Items listed in a dataset:
*** Begin section ***

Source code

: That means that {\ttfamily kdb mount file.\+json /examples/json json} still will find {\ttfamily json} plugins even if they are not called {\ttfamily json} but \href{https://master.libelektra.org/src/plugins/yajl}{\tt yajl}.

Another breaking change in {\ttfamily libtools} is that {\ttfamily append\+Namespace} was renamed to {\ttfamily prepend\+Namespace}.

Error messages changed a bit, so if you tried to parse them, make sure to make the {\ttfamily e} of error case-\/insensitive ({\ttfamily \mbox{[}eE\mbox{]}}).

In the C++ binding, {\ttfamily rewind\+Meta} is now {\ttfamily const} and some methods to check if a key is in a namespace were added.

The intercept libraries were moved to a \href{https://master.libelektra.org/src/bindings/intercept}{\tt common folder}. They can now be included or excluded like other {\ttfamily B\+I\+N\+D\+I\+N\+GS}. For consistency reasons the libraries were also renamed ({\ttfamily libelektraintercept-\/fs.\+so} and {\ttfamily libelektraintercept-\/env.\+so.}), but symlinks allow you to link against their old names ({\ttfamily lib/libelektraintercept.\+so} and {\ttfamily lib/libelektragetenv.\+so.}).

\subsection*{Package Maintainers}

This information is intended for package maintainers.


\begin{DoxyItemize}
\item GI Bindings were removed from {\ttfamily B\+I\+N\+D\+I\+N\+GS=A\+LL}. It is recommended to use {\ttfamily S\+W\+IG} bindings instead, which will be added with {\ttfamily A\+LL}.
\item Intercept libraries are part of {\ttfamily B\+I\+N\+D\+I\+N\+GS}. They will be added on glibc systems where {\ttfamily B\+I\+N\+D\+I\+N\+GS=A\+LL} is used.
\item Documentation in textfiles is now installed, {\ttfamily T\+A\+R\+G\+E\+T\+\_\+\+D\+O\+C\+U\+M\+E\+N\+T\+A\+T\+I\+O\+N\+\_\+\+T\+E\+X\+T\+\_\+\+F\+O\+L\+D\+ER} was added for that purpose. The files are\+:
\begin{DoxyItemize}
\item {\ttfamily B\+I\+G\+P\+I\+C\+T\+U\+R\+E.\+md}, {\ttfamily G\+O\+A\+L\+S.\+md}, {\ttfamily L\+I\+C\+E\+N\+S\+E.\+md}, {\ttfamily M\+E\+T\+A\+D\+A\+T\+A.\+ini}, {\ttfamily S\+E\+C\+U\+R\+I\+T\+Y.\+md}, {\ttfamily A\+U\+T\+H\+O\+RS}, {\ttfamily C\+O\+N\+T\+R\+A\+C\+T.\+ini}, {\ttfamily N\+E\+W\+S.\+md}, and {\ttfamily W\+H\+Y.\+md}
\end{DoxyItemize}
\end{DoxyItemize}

*** End section ***

= Problem statement =
Set all of the records down again, exactly as they stand.

= Solution to this exercise =
Source code

: That means that {\ttfamily kdb mount file.\+json /examples/json json} still will find {\ttfamily json} plugins even if they are not called {\ttfamily json} but \href{https://master.libelektra.org/src/plugins/yajl}{\tt yajl}.

Another breaking change in {\ttfamily libtools} is that {\ttfamily append\+Namespace} was renamed to {\ttfamily prepend\+Namespace}.

Error messages changed a bit, so if you tried to parse them, make sure to make the {\ttfamily e} of error case-\/insensitive ({\ttfamily \mbox{[}eE\mbox{]}}).

In the C++ binding, {\ttfamily rewind\+Meta} is now {\ttfamily const} and some methods to check if a key is in a namespace were added.

The intercept libraries were moved to a \href{https://master.libelektra.org/src/bindings/intercept}{\tt common folder}. They can now be included or excluded like other {\ttfamily B\+I\+N\+D\+I\+N\+GS}. For consistency reasons the libraries were also renamed ({\ttfamily libelektraintercept-\/fs.\+so} and {\ttfamily libelektraintercept-\/env.\+so.}), but symlinks allow you to link against their old names ({\ttfamily lib/libelektraintercept.\+so} and {\ttfamily lib/libelektragetenv.\+so.}).

\subsection*{Package Maintainers}

This information is intended for package maintainers.


\begin{DoxyItemize}
\item GI Bindings were removed from {\ttfamily B\+I\+N\+D\+I\+N\+GS=A\+LL}. It is recommended to use {\ttfamily S\+W\+IG} bindings instead, which will be added with {\ttfamily A\+LL}.
\item Intercept libraries are part of {\ttfamily B\+I\+N\+D\+I\+N\+GS}. They will be added on glibc systems where {\ttfamily B\+I\+N\+D\+I\+N\+GS=A\+LL} is used.
\item Documentation in textfiles is now installed, {\ttfamily T\+A\+R\+G\+E\+T\+\_\+\+D\+O\+C\+U\+M\+E\+N\+T\+A\+T\+I\+O\+N\+\_\+\+T\+E\+X\+T\+\_\+\+F\+O\+L\+D\+ER} was added for that purpose. The files are\+:
\begin{DoxyItemize}
\item {\ttfamily B\+I\+G\+P\+I\+C\+T\+U\+R\+E.\+md}, {\ttfamily G\+O\+A\+L\+S.\+md}, {\ttfamily L\+I\+C\+E\+N\+S\+E.\+md}, {\ttfamily M\+E\+T\+A\+D\+A\+T\+A.\+ini}, {\ttfamily S\+E\+C\+U\+R\+I\+T\+Y.\+md}, {\ttfamily A\+U\+T\+H\+O\+RS}, {\ttfamily C\+O\+N\+T\+R\+A\+C\+T.\+ini}, {\ttfamily N\+E\+W\+S.\+md}, and {\ttfamily W\+H\+Y.\+md}
\end{DoxyItemize}
\end{DoxyItemize}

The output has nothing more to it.